Hi,
I probably jumped in too far, too fast, without a life jacket.
Consider the program below which defines some paramaters of the IEEE 754
binary32 and binary64 floating point numbers which correspond to real(32)
and real(64) numbers.
There are defined 2 groups of functions, one for real(32) and a hopefully
orthogonal set for real(64). There is a third group which works for either
size real(?) number.
I have defined the first two groups as 'param' because I know the values.
Sorry, thought I knew the values.
The trivial program runs fine with the type R as real(64) on line 83.
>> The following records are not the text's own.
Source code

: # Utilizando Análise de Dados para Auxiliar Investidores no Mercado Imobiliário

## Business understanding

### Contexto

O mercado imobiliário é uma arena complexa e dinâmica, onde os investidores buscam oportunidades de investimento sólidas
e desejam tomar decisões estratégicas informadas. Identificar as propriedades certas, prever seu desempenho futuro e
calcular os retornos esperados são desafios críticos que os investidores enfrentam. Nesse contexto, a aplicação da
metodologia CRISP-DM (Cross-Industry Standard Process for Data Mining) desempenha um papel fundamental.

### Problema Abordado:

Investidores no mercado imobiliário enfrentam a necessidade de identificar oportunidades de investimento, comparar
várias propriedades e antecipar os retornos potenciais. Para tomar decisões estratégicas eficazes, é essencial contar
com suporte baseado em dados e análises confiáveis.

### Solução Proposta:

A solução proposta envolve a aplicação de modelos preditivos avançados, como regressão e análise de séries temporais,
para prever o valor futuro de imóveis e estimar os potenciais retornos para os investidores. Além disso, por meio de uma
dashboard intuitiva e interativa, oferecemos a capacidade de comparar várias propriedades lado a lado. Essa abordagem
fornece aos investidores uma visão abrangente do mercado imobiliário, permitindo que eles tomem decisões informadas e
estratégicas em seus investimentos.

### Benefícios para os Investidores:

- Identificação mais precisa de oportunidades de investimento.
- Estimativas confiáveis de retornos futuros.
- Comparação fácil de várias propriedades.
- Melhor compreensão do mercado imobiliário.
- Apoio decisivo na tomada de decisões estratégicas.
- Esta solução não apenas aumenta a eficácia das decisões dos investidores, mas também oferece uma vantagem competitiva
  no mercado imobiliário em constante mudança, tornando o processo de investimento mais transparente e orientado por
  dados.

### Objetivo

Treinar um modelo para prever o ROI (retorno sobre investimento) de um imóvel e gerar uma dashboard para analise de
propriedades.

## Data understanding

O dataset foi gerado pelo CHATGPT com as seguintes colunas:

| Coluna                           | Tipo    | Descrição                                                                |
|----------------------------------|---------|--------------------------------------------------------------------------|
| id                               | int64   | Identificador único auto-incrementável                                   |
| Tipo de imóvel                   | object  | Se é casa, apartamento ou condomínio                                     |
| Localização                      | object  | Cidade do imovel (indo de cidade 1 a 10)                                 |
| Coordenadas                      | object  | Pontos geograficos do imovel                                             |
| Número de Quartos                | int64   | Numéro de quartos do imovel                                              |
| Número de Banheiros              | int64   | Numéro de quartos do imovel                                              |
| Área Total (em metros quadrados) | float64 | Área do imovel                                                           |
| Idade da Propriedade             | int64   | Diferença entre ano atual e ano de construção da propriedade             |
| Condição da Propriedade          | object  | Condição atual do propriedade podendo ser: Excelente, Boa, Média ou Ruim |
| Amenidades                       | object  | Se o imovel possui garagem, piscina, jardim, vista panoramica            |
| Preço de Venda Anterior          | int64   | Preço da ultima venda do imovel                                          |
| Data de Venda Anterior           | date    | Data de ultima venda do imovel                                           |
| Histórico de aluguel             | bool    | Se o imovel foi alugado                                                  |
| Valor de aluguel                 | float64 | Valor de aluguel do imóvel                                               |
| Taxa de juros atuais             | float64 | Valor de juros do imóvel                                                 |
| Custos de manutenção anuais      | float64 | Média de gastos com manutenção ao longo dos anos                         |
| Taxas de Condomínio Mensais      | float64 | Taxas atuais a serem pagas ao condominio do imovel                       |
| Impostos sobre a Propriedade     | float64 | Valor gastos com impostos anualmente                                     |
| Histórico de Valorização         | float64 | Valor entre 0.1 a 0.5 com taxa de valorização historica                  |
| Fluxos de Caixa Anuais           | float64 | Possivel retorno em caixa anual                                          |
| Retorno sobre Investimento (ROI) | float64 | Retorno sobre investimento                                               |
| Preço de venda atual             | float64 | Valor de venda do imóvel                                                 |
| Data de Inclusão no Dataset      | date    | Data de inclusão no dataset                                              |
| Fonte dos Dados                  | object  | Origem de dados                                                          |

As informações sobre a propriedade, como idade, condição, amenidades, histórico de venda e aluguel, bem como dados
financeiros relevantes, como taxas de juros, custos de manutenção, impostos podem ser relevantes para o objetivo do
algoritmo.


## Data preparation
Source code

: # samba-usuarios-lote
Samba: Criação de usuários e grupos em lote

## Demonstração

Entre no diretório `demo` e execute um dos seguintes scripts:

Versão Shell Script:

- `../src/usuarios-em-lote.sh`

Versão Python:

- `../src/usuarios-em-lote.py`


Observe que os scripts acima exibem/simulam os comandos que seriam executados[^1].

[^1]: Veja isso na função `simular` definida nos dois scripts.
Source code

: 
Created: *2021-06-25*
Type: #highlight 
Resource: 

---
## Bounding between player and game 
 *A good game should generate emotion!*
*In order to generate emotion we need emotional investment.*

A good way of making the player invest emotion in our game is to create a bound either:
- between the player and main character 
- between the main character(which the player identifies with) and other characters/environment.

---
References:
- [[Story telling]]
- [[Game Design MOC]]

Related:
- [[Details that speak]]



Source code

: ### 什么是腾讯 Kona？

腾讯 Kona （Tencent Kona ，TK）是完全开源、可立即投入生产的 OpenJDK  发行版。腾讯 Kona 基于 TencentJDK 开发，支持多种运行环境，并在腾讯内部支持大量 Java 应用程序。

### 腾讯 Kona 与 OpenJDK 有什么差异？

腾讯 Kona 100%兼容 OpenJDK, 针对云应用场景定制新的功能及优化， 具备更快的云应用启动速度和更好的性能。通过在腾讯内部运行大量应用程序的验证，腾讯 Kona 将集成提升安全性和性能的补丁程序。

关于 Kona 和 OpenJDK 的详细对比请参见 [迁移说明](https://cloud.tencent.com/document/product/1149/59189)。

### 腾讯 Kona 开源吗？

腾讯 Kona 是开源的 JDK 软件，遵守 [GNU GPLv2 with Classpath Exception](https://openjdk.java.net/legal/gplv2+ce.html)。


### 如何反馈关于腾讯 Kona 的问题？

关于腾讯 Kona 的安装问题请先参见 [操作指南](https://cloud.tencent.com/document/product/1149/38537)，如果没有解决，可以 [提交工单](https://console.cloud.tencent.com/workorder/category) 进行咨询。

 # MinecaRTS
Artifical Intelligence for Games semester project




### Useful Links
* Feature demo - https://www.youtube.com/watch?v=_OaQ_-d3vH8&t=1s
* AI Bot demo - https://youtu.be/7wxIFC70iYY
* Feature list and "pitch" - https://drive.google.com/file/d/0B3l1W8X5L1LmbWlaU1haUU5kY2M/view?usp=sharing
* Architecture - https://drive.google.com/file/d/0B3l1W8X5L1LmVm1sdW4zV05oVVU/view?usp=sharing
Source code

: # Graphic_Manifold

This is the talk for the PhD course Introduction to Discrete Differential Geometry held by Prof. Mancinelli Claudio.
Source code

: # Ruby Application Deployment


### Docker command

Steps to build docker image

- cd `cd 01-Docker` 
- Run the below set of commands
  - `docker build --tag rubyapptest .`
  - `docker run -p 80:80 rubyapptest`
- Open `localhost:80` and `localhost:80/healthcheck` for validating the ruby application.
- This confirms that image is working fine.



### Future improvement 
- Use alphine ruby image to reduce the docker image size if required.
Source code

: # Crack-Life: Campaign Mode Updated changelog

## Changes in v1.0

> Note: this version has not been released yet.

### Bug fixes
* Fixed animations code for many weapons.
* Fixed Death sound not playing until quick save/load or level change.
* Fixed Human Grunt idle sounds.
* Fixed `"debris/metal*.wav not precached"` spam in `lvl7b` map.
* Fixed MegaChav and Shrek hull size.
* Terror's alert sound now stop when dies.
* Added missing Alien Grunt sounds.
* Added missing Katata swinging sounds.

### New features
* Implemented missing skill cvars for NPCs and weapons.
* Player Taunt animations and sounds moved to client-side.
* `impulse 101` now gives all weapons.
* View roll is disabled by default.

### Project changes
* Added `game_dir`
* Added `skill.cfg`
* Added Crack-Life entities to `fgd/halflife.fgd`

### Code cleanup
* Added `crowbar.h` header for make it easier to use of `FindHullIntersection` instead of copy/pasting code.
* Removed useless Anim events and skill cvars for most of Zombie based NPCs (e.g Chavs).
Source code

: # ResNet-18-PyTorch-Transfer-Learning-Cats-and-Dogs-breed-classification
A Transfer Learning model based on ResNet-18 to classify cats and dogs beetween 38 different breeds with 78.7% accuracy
Changing R to be real(32) sends it seriously off the deep end. So I
stripped param from the first batch and it works.
I notice that
a) Changing the type definition R to be real(32) appears to imply
that X:real(32) is run-time conversion. And ditto for x:int(32).
How do I define a 32 bit which is a compile time constant, i.e.
equivalent of C's
((float) 1.2345)
which is a run-time constant would be nice. If not, Chapel needs
param t = 1.2345f;
whereby one can assert that
t.type == real(32)
This will mean that the real(32) proc's can be then have an
identical definition to the real(64) proc's.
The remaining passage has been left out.